Home
Up
Overview
Download
Build/Install
Documentation
Presentations
Links

SCT DAQ/DCS/Test Software

 

Demonstration and Overview of IPC:

12 November 2002  

Since in the last meeting I claimed that it should be fairly straightforward to use IPC, I thought I had better prove it!  Here is a brief overview of the test application, followed by a brief explanation of IPC, some pointers on how to design a class structure that can easily have IPC retro-fitted and finally some threading issues.

Helloworld application:

This is a simple HelloWorld set of applications that use IPC to do some simple communication.  We have got them working at Cambridge with each application running on a different machine (note all have access to the same file system).  The application consists of 

  1. Interface Definition Language (IDL) file: helloworld.idl
    This defines the external interface (helloworld) which clients access.
    Servers create objects that are instances of this interface (i.e. they sub-class it) and these instances are then available to clients
  2. Server application file: helloworld.cpp
    This file contains an implementation of the helloworld interface (the class Hello) and a small server application that publishes it.
  3. Client application file: helloworld_client.cpp
    This is a simple client application that retrieves a handle to the object that the server has published and calls its method.
  4. Java client application: test_client.java 
    This is a Java version of the above client.  It proves that IPC works across language boundaries as well as machine boundaries.
  5. A Makefile
    This is quite instructive for people starting writing IPC code.  It shows how to call the stubbers and what files need to be compiled for which executables

It should be noted that the application requires a working installation of the Online Software, a general partition server and partition server for the partition be_test.  This can be achieved by running:

machine> ipc_server &
machine> ipc_server -p be_test &

 

Overview of IPC

IPC is a thin layer on top of ILU - a CORBA implementation from Xerox (Links).  CORBA provides a language and platform independent mechanism for local and distributed inter-process communication.  

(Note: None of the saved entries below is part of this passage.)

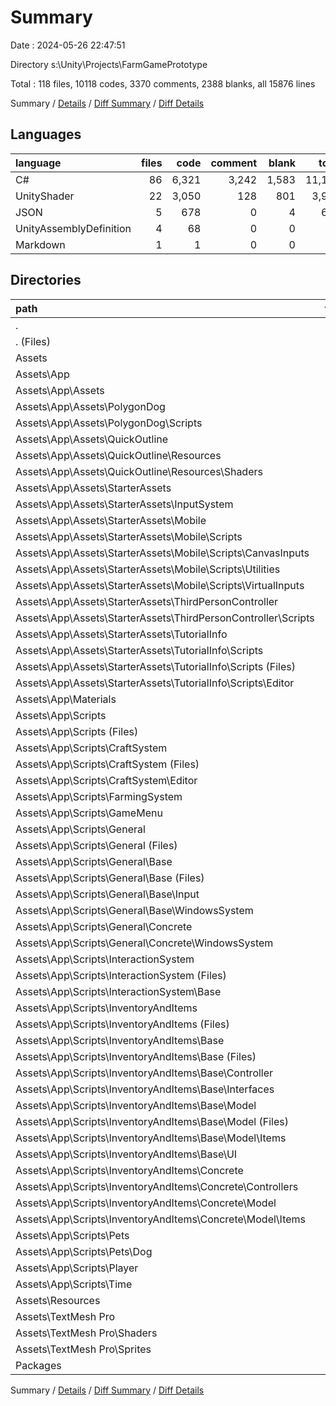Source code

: # Summary

Date : 2024-05-26 22:47:51

Directory s:\\Unity\\Projects\\FarmGamePrototype

Total : 118 files,  10118 codes, 3370 comments, 2388 blanks, all 15876 lines

Summary / [Details](details.md) / [Diff Summary](diff.md) / [Diff Details](diff-details.md)

## Languages
| language | files | code | comment | blank | total |
| :--- | ---: | ---: | ---: | ---: | ---: |
| C# | 86 | 6,321 | 3,242 | 1,583 | 11,146 |
| UnityShader | 22 | 3,050 | 128 | 801 | 3,979 |
| JSON | 5 | 678 | 0 | 4 | 682 |
| UnityAssemblyDefinition | 4 | 68 | 0 | 0 | 68 |
| Markdown | 1 | 1 | 0 | 0 | 1 |

## Directories
| path | files | code | comment | blank | total |
| :--- | ---: | ---: | ---: | ---: | ---: |
| . | 118 | 10,118 | 3,370 | 2,388 | 15,876 |
| . (Files) | 8 | 780 | 3,041 | 723 | 4,544 |
| Assets | 108 | 8,817 | 329 | 1,663 | 10,809 |
| Assets\\App | 86 | 5,800 | 218 | 905 | 6,923 |
| Assets\\App\\Assets | 15 | 1,627 | 108 | 239 | 1,974 |
| Assets\\App\\Assets\\PolygonDog | 3 | 787 | 36 | 3 | 826 |
| Assets\\App\\Assets\\PolygonDog\\Scripts | 3 | 787 | 36 | 3 | 826 |
| Assets\\App\\Assets\\QuickOutline | 2 | 80 | 14 | 22 | 116 |
| Assets\\App\\Assets\\QuickOutline\\Resources | 2 | 80 | 14 | 22 | 116 |
| Assets\\App\\Assets\\QuickOutline\\Resources\\Shaders | 2 | 80 | 14 | 22 | 116 |
| Assets\\App\\Assets\\StarterAssets | 10 | 760 | 58 | 214 | 1,032 |
| Assets\\App\\Assets\\StarterAssets\\InputSystem | 1 | 65 | 0 | 15 | 80 |
| Assets\\App\\Assets\\StarterAssets\\Mobile | 5 | 259 | 9 | 83 | 351 |
| Assets\\App\\Assets\\StarterAssets\\Mobile\\Scripts | 5 | 259 | 9 | 83 | 351 |
| Assets\\App\\Assets\\StarterAssets\\Mobile\\Scripts\\CanvasInputs | 1 | 25 | 0 | 9 | 34 |
| Assets\\App\\Assets\\StarterAssets\\Mobile\\Scripts\\Utilities | 1 | 19 | 8 | 9 | 36 |
| Assets\\App\\Assets\\StarterAssets\\Mobile\\Scripts\\VirtualInputs | 3 | 215 | 1 | 65 | 281 |
| Assets\\App\\Assets\\StarterAssets\\ThirdPersonController | 2 | 298 | 48 | 81 | 427 |
| Assets\\App\\Assets\\StarterAssets\\ThirdPersonController\\Scripts | 2 | 298 | 48 | 81 | 427 |
| Assets\\App\\Assets\\StarterAssets\\TutorialInfo | 2 | 138 | 1 | 35 | 174 |
| Assets\\App\\Assets\\StarterAssets\\TutorialInfo\\Scripts | 2 | 138 | 1 | 35 | 174 |
| Assets\\App\\Assets\\StarterAssets\\TutorialInfo\\Scripts (Files) | 1 | 12 | 0 | 3 | 15 |
| Assets\\App\\Assets\\StarterAssets\\TutorialInfo\\Scripts\\Editor | 1 | 126 | 1 | 32 | 159 |
| Assets\\App\\Materials | 1 | 110 | 3 | 23 | 136 |
| Assets\\App\\Scripts | 70 | 4,063 | 107 | 643 | 4,813 |
| Assets\\App\\Scripts (Files) | 1 | 113 | 0 | 14 | 127 |
| Assets\\App\\Scripts\\CraftSystem | 7 | 197 | 6 | 32 | 235 |
| Assets\\App\\Scripts\\CraftSystem (Files) | 6 | 151 | 0 | 23 | 174 |
| Assets\\App\\Scripts\\CraftSystem\\Editor | 1 | 46 | 6 | 9 | 61 |
| Assets\\App\\Scripts\\FarmingSystem | 3 | 267 | 0 | 51 | 318 |
| Assets\\App\\Scripts\\GameMenu | 2 | 101 | 0 | 17 | 118 |
| Assets\\App\\Scripts\\General | 19 | 1,248 | 19 | 150 | 1,417 |
| Assets\\App\\Scripts\\General (Files) | 1 | 54 | 0 | 8 | 62 |
| Assets\\App\\Scripts\\General\\Base | 16 | 1,138 | 19 | 132 | 1,289 |
| Assets\\App\\Scripts\\General\\Base (Files) | 12 | 357 | 5 | 60 | 422 |
| Assets\\App\\Scripts\\General\\Base\\Input | 2 | 670 | 14 | 52 | 736 |
| Assets\\App\\Scripts\\General\\Base\\WindowsSystem | 2 | 111 | 0 | 20 | 131 |
| Assets\\App\\Scripts\\General\\Concrete | 2 | 56 | 0 | 10 | 66 |
| Assets\\App\\Scripts\\General\\Concrete\\WindowsSystem | 2 | 56 | 0 | 10 | 66 |
| Assets\\App\\Scripts\\InteractionSystem | 8 | 398 | 39 | 110 | 547 |
| Assets\\App\\Scripts\\InteractionSystem (Files) | 3 | 157 | 0 | 24 | 181 |
| Assets\\App\\Scripts\\InteractionSystem\\Base | 5 | 241 | 39 | 86 | 366 |
| Assets\\App\\Scripts\\InventoryAndItems | 19 | 986 | 8 | 146 | 1,140 |
| Assets\\App\\Scripts\\InventoryAndItems (Files) | 2 | 56 | 0 | 12 | 68 |
| Assets\\App\\Scripts\\InventoryAndItems\\Base | 12 | 626 | 2 | 89 | 717 |
| Assets\\App\\Scripts\\InventoryAndItems\\Base (Files) | 1 | 17 | 0 | 0 | 17 |
| Assets\\App\\Scripts\\InventoryAndItems\\Base\\Controller | 1 | 145 | 0 | 21 | 166 |
| Assets\\App\\Scripts\\InventoryAndItems\\Base\\Interfaces | 1 | 7 | 0 | 4 | 11 |
| Assets\\App\\Scripts\\InventoryAndItems\\Base\\Model | 5 | 264 | 2 | 32 | 298 |
| Assets\\App\\Scripts\\InventoryAndItems\\Base\\Model (Files) | 3 | 218 | 2 | 23 | 243 |
| Assets\\App\\Scripts\\InventoryAndItems\\Base\\Model\\Items | 2 | 46 | 0 | 9 | 55 |
| Assets\\App\\Scripts\\InventoryAndItems\\Base\\UI | 4 | 193 | 0 | 32 | 225 |
| Assets\\App\\Scripts\\InventoryAndItems\\Concrete | 5 | 304 | 6 | 45 | 355 |
| Assets\\App\\Scripts\\InventoryAndItems\\Concrete\\Controllers | 2 | 157 | 0 | 23 | 180 |
| Assets\\App\\Scripts\\InventoryAndItems\\Concrete\\Model | 3 | 147 | 6 | 22 | 175 |
| Assets\\App\\Scripts\\InventoryAndItems\\Concrete\\Model\\Items | 3 | 147 | 6 | 22 | 175 |
| Assets\\App\\Scripts\\Pets | 1 | 58 | 0 | 13 | 71 |
| Assets\\App\\Scripts\\Pets\\Dog | 1 | 58 | 0 | 13 | 71 |
| Assets\\App\\Scripts\\Player | 3 | 198 | 33 | 37 | 268 |
| Assets\\App\\Scripts\\Time | 7 | 497 | 2 | 73 | 572 |
| Assets\\Resources | 2 | 2 | 0 | 0 | 2 |
| Assets\\TextMesh Pro | 20 | 3,015 | 111 | 758 | 3,884 |
| Assets\\TextMesh Pro\\Shaders | 19 | 2,860 | 111 | 756 | 3,727 |
| Assets\\TextMesh Pro\\Sprites | 1 | 155 | 0 | 2 | 157 |
| Packages | 2 | 521 | 0 | 2 | 523 |

Summary / [Details](details.md) / [Diff Summary](diff.md) / [Diff Details](diff-details.md)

It achieves this by defining the communications protocols and also by using a language independent specification of the interface that objects (servers) present to clients.  This interface is written in Interface Definition Language (IDL).  IDL has many similarities with Object-Oriented (OO) syntax found in Java and C++.  The principle components of IDL are:

  • interfaces containing only methods, which map onto Java interfaces and C++ pure abstract base classes
  • simple data-types
  • C-style structs
  • exceptions
  • enumerations

It is also possible to define valuetypes which would correspond to a Java class of a C++ class with data members.  It is probably a good idea to avoid these though in simple applications as it restricts the implementation.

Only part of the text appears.